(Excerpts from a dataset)
[Start of Attachment]

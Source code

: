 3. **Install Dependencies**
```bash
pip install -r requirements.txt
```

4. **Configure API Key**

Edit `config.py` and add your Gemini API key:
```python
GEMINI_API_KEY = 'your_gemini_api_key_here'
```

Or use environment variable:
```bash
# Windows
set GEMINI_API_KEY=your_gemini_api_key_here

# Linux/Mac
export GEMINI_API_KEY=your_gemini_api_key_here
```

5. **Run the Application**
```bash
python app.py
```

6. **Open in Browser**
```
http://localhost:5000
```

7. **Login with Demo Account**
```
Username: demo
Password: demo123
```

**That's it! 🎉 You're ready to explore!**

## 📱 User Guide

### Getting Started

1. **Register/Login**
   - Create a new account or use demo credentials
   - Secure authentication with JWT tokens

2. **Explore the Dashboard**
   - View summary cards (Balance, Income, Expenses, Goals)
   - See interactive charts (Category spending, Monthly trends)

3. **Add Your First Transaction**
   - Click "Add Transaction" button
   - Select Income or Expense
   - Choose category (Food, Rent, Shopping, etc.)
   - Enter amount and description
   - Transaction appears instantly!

[End of Attachment]
[Start of Attachment]

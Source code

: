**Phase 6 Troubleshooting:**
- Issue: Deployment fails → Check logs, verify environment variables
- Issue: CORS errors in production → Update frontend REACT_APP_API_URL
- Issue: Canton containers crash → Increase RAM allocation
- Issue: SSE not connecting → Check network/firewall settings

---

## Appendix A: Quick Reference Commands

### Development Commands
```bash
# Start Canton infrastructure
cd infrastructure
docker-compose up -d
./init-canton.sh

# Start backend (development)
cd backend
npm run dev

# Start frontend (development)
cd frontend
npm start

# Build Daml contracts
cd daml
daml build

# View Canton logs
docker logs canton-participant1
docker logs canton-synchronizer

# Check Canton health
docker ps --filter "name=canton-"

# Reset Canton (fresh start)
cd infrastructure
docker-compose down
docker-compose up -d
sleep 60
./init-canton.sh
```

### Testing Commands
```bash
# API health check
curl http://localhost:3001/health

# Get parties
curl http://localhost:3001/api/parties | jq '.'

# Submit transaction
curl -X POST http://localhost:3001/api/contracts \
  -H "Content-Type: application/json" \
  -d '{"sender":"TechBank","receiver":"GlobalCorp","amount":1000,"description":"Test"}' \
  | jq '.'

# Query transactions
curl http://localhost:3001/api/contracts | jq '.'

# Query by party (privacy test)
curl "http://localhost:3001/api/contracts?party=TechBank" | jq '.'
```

[End of Attachment]

» **ASSIGNMENT**:
Look through the data and gather every line with the string "Income" in it.

» **SOLUTION TO THE EXERCISE**:
   - View summary cards (Balance, Income, Expenses, Goals)
   - Select Income or Expense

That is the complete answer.